═════ ENTRIES PROVIDED

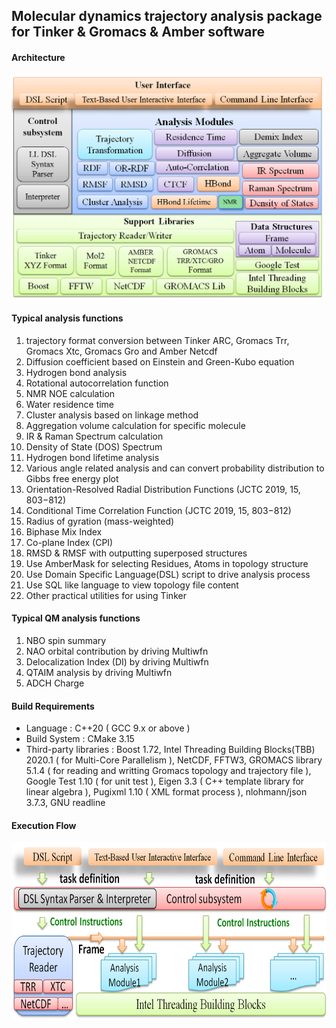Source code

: ## Molecular dynamics trajectory analysis package for Tinker & Gromacs & Amber software

#### Architecture
<img src="doc/Architecture.png" alt="Software Architecture" title="Software Architecture" width="500" height="359" />


#### Typical analysis functions
 
1.   trajectory format conversion between Tinker ARC, Gromacs Trr, Gromacs Xtc, Gromacs Gro and Amber Netcdf
2.   Diffusion coefficient based on Einstein and Green-Kubo equation
3.   Hydrogen bond analysis
4.   Rotational autocorrelation function
5.   NMR NOE calculation
6.   Water residence time
7.   Cluster analysis based on linkage method
8.   Aggregation volume calculation for specific molecule
9.   IR & Raman Spectrum calculation
10.  Density of State (DOS) Spectrum
11.  Hydrogen bond lifetime analysis
12.  Various angle related analysis and can convert probability distribution to Gibbs free energy plot
13.  Orientation-Resolved Radial Distribution Functions (JCTC 2019, 15, 803−812)
14.  Conditional Time Correlation Function (JCTC 2019, 15, 803−812)
15.  Radius of gyration (mass-weighted)
16.  Biphase Mix Index
17.  Co-plane Index (CPI)
18.  RMSD & RMSF with outputting superposed structures
19.  Use AmberMask for selecting Residues, Atoms in topology structure
20.  Use Domain Specific Language(DSL) script to drive analysis process
21.  Use SQL like language to view topology file content 
22.  Other practical utilities for using Tinker

#### Typical QM analysis functions

1.   NBO spin summary
2.   NAO orbital contribution by driving Multiwfn
3.   Delocalization Index (DI) by driving Multiwfn
4.   QTAIM analysis by driving Multiwfn
5.   ADCH Charge

#### Build Requirements
- Language : C++20 ( GCC 9.x or above )
- Build System :  CMake 3.15
- Third-party libraries :  Boost 1.72,
                           Intel Threading Building Blocks(TBB) 2020.1 ( for Multi-Core Parallelism ), 
                           NetCDF,  FFTW3, 
                           GROMACS library 5.1.4 ( for reading and writting Gromacs topology and trajectory file ),
                           Google Test 1.10 ( for unit test ),
                           Eigen 3.3 ( C++ template library for linear algebra ),
                           Pugixml 1.10 ( XML format process ),
                           nlohmann/json 3.7.3,
                           GNU readline
                           
                          
                           
#### Execution Flow
<img src="doc/ExecutionFlow.png" alt="Software Execution Flow" title="Software Execution Flow" width="700" height="285" />


                           

 

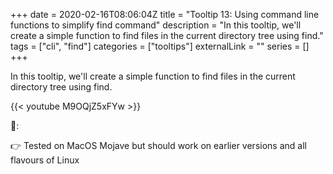 +++ 
date = 2020-02-16T08:06:04Z
title = "Tooltip 13: Using command line functions to simplify find command"
description = "In this tooltip, we'll create a simple function to find files in the current directory tree using find."
tags = ["cli", "find"]
categories = ["tooltips"]
externalLink = ""
series = []
+++

In this tooltip, we'll create a simple function to find files in the current directory tree using find.

{{< youtube M9OQjZ5xFYw >}}

📝:

👉 Tested on MacOS Mojave but should work on earlier versions and all flavours of Linux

══════════

* [TASK GOAL]:
Go through the entries and return each line where the word "files" appears.

* [SOLVED PROBLEM]:
description = "In this tooltip, we'll create a simple function to find files in the current directory tree using find."
In this tooltip, we'll create a simple function to find files in the current directory tree using find.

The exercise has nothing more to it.